At the other end of the age range was Trey Parker’s Cannibal: The Musical, presented by Awkward Stage Productions, which provides young actors and crew the opportunity to learn theatre by doing. Young, of course, doesn’t mean inexperienced and the cast (which included Henya Rosen) and crew of this Fringe show did an excellent job from start to finish – especially considering that there is no official script for Cannibal, which includes cartoons and animated backdrops, songs, dancing and dialogue. A lot goes on in this story, “loosely based” (to say the least) on that of Alferd Packer, “the first American to ever be convicted of cannibalism.” Not nearly as gross as it sounds, except for the short opening cartoon, this show was funny throughout and extremely well-executed.

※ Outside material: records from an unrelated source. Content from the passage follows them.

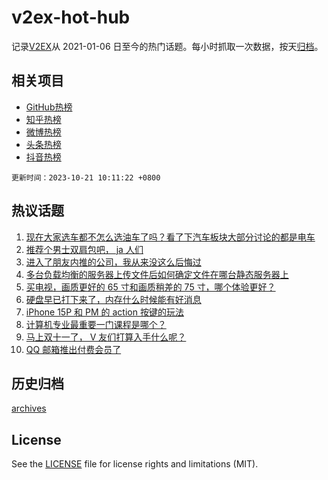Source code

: # v2ex-hot-hub

 记录[V2EX](https://www.v2ex.com/)从 2021-01-06 日至今的热门话题。每小时抓取一次数据，按天[归档](archives)。
 
 ## 相关项目

- [GitHub热榜](https://github.com/it985/github-hot-hub)
- [知乎热榜](https://github.com/it985/zhihu-hot-hub)
- [微博热榜](https://github.com/it985/weibo-hot-hub)
- [头条热榜](https://github.com/it985/toutiao-hot-hub)
- [抖音热榜](https://github.com/it985/douyin-hot-hub)


 `更新时间：2023-10-21 10:11:22 +0800`

## 热议话题

1. [现在大家选车都不怎么选油车了吗？看了下汽车板块大部分讨论的都是电车](https://www.v2ex.com/t/983745)
1. [推荐个男士双肩包吧， ja 人们](https://www.v2ex.com/t/983741)
1. [进入了朋友内推的公司，我从来没这么后悔过](https://www.v2ex.com/t/983722)
1. [多台负载均衡的服务器上传文件后如何确定文件在哪台静态服务器上](https://www.v2ex.com/t/983729)
1. [买电视，画质更好的 65 寸和画质稍差的 75 寸，哪个体验更好？](https://www.v2ex.com/t/983698)
1. [硬盘早已打下来了，内存什么时候能有好消息](https://www.v2ex.com/t/983732)
1. [iPhone 15P 和 PM 的 action 按键的玩法](https://www.v2ex.com/t/983755)
1. [计算机专业最重要一门课程是哪个？](https://www.v2ex.com/t/983876)
1. [马上双十一了， V 友们打算入手什么呢？](https://www.v2ex.com/t/983857)
1. [QQ 邮箱推出付费会员了](https://www.v2ex.com/t/983860)

## 历史归档

[archives](archives)

## License

See the [LICENSE](LICENSE) file for license rights and limitations (MIT).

Rounding out the entertaining Fringe fare enjoyed by the Independent this year was Naomi Steinberg’s Goosefeather, which was quirky, thought-provoking, innovative and mesmerizing. In 2011, Steinberg interviewed her grandfather at his Paris apartment. She asked him 100 questions – about his youth, his first job, how he helped her grandmother survive the war, why he finds measurement so fascinating, why she, Naomi, is so stubborn. “You were born like that,” he responds in what turns out to be characteristically brusque fashion.
But this isn’t straight narrative. An experienced storyteller, Steinberg intersperses what she knows and learns about her grandfather with observations about the concept of measurement, of time and space. What do we measure? Our waists, our burdens? What are our favorite measuring tools? A yardstick, the position of the sun? There is no such thing as an exact measurement, she notes – scientists always allow for a margin of error.
Steinberg adds goose honks and other sounds, ticks of time passing, packaging tape unrolling; she responds to questions and reactions from the audience; she hugs a plastic blow-up globe, hangs a pocket watch on the wall; she is dressed in a corset made from her grandfather’s ties. The presentation as a whole is much more than the sum of its parts.
Currently traveling the world, “crossing longitudes and latitudes, carrying [her] own prime meridian” and making a map, Steinberg told the Independent in an email that she is “working on shows in California, Australia, China, Japan, England, Switzerland, France, Israel and then returning through NYC and across Canada.” When Goosefeather lands again in Vancouver, take the time to see it.